In my last post, I focused on loyalty mainly in the context of a contract. In a contract one will stay loyal so long as the other party is living up to their end of the deal. In a covenant, however, one will stay loyal so long as the other party is still alive, and perhaps even beyond that as Rosenstock-Huessy suggests above.
There are three main differences between covenants and contracts as Rosenstock-Huesy lists in the quote…
- A contract will have the duties listed for both parties at the beginning of the arrangement. Once those duties are fulfilled, the contract is over. The duties of a covenant are ever changing as the covenant is an unending agreement. What the parties agree to at the start of the covenant is to stay loyal to the covenant.
- Contracts must be temporary. Covenants must be permanent.

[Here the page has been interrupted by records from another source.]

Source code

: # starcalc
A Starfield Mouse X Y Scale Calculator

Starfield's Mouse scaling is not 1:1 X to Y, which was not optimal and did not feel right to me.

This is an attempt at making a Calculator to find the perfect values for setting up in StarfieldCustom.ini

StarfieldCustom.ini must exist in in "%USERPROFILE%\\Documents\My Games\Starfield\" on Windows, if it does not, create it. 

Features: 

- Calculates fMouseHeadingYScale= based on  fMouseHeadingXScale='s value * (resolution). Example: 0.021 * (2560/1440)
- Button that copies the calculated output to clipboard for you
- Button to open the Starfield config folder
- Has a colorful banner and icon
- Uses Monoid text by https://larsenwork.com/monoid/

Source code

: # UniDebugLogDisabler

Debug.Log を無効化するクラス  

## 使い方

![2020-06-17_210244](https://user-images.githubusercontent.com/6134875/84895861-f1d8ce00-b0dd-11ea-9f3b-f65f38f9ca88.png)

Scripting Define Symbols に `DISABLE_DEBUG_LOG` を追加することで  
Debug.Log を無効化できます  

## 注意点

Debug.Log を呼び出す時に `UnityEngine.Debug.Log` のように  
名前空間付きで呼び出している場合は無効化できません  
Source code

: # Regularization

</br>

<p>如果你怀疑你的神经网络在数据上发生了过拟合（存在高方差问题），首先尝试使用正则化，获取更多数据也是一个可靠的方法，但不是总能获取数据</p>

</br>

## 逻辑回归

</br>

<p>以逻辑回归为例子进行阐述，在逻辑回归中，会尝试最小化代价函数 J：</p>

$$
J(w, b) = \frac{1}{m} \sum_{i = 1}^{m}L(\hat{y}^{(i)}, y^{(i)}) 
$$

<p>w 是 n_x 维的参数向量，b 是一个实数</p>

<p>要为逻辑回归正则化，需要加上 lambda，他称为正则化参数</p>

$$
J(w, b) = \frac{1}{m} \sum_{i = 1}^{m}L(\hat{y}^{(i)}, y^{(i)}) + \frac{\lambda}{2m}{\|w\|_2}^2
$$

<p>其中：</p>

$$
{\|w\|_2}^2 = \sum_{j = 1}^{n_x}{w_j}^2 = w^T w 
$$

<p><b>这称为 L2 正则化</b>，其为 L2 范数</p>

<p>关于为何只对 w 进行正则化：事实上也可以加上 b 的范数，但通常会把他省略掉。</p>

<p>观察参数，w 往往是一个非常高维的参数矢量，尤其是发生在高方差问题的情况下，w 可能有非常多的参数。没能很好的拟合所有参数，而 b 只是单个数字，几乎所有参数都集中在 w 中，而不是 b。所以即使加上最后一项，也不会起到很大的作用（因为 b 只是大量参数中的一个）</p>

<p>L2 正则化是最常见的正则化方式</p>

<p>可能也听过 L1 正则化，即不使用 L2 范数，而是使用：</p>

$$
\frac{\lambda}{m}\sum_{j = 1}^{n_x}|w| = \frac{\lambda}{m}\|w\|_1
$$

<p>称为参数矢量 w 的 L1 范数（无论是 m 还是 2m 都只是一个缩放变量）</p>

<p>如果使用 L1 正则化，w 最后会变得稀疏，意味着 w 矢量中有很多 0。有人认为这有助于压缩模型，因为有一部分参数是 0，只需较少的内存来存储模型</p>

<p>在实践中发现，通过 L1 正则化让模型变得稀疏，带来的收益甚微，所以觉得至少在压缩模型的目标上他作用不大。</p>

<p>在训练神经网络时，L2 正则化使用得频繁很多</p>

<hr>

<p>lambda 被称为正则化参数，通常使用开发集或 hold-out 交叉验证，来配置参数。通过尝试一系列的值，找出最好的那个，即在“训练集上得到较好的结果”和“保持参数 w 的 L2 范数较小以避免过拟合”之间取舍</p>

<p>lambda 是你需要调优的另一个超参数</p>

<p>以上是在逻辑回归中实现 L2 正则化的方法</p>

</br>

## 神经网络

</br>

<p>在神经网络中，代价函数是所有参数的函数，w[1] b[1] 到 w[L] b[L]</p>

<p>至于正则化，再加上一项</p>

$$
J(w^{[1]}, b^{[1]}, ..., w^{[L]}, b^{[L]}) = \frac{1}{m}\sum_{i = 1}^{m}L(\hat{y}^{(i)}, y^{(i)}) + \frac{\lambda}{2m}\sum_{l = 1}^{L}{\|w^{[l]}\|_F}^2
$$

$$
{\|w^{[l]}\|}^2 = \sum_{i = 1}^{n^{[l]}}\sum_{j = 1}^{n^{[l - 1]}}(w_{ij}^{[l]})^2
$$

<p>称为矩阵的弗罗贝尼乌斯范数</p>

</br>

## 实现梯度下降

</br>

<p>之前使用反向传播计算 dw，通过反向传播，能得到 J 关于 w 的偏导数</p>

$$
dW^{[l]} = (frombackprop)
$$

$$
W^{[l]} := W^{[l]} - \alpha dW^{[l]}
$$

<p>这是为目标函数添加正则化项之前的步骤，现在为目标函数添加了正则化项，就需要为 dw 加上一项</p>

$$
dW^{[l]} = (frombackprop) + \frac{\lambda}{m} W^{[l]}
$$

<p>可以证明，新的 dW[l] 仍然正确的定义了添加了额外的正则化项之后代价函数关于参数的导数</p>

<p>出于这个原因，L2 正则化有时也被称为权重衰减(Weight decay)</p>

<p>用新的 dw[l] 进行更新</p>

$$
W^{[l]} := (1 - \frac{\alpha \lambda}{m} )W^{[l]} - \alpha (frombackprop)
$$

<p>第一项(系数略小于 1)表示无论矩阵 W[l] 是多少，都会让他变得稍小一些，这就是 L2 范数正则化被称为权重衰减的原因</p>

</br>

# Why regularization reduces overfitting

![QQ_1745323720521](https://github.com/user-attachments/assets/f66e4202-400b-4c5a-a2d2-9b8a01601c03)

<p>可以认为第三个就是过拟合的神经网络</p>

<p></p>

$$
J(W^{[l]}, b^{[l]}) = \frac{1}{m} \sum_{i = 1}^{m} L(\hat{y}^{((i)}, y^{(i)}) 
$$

- In a contract my motives are purely selfish as I try to get as much as possible out of the deal, and I try to change as little as possible while satisfying my duties in the deal. In a covenant, I give up my selfish ambitions for the sake of the other party. I do change in the present and over time in order to meet the needs of my partner.

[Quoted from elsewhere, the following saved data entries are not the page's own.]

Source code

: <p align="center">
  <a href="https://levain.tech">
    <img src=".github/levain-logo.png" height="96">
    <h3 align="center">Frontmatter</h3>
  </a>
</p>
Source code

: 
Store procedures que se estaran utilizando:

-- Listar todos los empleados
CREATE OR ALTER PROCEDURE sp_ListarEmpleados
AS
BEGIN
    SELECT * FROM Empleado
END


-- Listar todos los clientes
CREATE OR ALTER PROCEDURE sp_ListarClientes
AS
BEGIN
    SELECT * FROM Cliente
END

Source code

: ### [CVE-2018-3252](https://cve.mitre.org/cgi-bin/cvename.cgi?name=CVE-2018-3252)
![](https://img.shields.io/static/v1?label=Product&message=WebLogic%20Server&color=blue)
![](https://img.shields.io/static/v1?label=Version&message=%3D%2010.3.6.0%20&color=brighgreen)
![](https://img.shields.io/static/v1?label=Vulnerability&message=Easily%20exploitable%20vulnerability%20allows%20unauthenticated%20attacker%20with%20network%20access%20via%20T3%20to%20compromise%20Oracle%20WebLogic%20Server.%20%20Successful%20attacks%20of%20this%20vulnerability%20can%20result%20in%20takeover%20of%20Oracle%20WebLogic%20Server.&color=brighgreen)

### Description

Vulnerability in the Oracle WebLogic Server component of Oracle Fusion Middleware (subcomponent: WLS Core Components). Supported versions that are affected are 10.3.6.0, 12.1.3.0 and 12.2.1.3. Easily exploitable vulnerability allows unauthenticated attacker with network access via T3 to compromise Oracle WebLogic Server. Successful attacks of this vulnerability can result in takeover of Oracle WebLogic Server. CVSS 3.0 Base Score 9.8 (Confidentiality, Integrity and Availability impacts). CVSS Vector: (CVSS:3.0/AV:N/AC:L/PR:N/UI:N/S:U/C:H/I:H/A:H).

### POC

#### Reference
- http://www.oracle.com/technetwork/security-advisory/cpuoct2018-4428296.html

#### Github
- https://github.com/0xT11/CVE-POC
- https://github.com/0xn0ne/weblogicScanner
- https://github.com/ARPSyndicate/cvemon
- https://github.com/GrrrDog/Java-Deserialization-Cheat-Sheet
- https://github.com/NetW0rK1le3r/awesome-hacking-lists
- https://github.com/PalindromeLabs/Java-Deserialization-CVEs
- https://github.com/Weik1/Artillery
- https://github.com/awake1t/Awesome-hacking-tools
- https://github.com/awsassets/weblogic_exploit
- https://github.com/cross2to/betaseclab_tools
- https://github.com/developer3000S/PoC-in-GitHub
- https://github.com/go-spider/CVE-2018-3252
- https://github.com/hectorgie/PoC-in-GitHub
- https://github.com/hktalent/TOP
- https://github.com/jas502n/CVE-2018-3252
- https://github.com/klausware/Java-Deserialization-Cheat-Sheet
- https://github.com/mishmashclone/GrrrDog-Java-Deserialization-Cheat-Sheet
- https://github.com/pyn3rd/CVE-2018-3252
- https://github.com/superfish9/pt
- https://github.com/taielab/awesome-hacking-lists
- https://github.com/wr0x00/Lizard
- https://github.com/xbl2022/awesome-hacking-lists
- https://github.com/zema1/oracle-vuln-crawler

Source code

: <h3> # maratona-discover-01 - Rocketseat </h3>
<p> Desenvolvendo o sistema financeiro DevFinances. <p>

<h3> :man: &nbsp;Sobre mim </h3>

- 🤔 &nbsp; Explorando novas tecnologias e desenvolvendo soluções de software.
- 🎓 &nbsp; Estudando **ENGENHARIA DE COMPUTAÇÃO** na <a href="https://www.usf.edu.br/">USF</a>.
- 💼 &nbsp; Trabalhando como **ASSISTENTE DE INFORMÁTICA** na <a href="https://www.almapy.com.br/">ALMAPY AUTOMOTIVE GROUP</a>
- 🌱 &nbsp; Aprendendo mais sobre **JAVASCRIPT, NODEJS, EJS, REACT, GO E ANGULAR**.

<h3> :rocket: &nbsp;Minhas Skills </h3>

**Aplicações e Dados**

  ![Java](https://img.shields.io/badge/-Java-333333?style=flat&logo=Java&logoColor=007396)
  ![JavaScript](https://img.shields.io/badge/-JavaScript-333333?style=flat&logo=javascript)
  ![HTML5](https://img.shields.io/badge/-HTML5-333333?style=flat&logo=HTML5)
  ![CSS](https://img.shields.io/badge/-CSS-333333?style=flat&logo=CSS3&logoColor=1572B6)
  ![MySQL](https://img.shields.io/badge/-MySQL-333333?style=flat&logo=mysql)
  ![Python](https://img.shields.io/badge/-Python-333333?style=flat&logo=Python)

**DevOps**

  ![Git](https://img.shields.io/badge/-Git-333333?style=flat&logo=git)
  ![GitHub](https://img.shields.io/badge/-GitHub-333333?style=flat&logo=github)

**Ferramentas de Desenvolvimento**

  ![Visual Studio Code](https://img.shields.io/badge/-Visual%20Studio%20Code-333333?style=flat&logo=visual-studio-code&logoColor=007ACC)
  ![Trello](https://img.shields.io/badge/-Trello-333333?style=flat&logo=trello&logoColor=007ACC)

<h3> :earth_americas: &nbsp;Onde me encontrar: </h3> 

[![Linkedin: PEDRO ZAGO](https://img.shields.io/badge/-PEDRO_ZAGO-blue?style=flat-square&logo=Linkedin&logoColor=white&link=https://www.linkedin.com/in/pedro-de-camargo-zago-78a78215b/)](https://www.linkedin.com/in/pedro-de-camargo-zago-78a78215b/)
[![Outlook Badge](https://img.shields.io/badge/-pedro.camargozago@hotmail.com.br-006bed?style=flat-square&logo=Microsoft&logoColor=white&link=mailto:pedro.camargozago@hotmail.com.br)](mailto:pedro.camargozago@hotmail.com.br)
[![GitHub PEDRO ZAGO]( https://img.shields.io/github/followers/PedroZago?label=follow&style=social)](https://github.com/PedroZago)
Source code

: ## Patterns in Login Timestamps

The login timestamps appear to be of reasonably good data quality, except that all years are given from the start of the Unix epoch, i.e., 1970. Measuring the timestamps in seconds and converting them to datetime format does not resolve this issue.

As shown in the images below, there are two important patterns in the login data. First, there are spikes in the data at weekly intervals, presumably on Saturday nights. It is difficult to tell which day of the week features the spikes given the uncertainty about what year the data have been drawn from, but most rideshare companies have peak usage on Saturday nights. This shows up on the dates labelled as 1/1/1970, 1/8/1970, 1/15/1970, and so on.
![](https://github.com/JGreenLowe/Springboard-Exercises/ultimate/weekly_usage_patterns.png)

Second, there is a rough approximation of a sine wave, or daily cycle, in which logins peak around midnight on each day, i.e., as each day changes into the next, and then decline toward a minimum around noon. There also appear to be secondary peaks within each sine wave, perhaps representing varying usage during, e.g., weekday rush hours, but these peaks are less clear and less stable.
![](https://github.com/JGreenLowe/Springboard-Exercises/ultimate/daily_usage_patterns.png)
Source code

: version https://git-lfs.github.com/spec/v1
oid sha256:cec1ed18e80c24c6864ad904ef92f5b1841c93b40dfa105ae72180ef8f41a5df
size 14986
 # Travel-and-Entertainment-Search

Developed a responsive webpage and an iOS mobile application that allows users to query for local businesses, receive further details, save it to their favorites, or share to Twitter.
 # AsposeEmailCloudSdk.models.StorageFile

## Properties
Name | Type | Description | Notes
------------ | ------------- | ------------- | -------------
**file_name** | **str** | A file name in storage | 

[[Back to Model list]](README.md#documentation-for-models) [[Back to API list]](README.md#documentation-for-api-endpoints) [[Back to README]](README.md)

To stay loyal in a covenant is entirely up to me. I commit myself to my partner even if he/she cannot fulfill his/her duties.
Not all covenants are created equal. Not all relationships must be covenants. That isn’t even realistic. Sometimes a contract makes more sense. Don’t enter into a contract and then hold the other party to the conditions of a covenant. If you’re expected to fulfill certain duties in exchange for the resources of the other party, don’t get angry when, as you neglect your duties, you don’t receive their resources. Don’t enter into a covenant and treat it as a contract. If your wife breaks her leg and can’t cook for six weeks, that doesn’t mean you don’t have to fulfill your husbandly duties for those weeks.

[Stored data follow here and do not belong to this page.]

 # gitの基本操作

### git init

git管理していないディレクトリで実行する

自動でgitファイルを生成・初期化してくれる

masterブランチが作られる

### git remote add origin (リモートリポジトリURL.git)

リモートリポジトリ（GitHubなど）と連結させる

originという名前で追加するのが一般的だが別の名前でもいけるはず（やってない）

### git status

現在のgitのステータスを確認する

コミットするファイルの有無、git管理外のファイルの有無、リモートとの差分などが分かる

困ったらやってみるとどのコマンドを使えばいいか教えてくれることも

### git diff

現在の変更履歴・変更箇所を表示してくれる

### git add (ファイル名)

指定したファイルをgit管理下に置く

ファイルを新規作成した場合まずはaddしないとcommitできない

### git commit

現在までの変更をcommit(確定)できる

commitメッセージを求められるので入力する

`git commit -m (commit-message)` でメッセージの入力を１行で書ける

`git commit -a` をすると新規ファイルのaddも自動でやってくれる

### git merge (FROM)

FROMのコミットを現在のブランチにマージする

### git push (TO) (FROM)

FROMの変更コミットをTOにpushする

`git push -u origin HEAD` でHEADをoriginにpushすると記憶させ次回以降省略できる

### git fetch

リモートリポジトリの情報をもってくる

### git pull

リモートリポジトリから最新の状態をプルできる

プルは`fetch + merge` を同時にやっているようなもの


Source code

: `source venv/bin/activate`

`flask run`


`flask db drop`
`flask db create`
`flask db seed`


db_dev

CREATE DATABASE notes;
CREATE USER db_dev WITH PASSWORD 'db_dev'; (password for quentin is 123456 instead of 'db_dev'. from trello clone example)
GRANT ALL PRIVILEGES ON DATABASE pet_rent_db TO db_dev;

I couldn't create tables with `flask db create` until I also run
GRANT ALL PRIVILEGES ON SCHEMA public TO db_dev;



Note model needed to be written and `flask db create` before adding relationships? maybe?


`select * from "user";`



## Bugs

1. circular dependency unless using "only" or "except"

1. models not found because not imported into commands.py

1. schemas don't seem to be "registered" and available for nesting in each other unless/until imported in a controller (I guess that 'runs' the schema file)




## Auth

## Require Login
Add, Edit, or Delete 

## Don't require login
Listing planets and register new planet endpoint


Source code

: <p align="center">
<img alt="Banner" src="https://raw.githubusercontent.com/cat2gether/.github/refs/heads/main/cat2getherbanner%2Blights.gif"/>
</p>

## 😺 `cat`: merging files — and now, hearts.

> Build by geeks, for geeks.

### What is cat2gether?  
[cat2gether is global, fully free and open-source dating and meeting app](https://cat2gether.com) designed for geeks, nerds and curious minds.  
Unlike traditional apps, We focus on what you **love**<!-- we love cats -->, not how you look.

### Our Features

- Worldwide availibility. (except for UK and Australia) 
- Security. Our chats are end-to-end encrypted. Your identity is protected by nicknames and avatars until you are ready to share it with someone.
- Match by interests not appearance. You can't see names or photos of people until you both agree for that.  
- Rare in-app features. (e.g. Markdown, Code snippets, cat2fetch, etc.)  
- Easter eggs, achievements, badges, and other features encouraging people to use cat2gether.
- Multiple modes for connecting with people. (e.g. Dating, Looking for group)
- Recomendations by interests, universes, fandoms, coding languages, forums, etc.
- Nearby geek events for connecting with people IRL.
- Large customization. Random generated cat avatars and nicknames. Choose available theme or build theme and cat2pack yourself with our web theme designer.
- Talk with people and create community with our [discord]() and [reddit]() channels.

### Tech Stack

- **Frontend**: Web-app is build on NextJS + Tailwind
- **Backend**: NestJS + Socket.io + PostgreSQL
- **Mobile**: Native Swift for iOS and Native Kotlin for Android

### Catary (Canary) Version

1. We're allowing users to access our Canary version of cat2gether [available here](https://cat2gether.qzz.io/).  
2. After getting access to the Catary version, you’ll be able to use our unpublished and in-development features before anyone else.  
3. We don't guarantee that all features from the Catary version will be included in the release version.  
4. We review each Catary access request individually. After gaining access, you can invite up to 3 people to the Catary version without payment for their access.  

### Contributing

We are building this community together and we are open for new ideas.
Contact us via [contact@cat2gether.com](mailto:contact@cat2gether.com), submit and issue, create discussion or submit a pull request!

I’ve noticed that when politics get ugly within an organization sometimes it is because there is not a clear definition of the relationship. One party thinks they’re in a covenant, while the other thinks they’re in a contract. Or, they both agree what kind of relationship they’re in, but the definitions of contract and covenant are not clearly known by one or both parties.
I’ve heard before that the difference between a contract and covenant is that a contract is 50/50, while a covenant is 100/100. But actually, a contract is 100/100 too. The difference is what the 100 refers to and for how long.
Enter a contract when…
- …you want to pursue your own agenda and you need someone else’s resources to do so.
- …you don’t want to be attached to the other party indefinitely.
- …you want to be free from your obligation if the other party does not fulfill theirs.
Enter a covenant when…
- …you want the other party to prosper over and above yourself.
- …you want a life long relationship, for better or for worse.
- …you’re willing to uphold the covenant, and its purpose, even when your partner cannot do the same.
Obviously, contracts and covenants are quite different, and you don’t want to enter into one when you should be entering into the other. Know what you want first and choose wisely.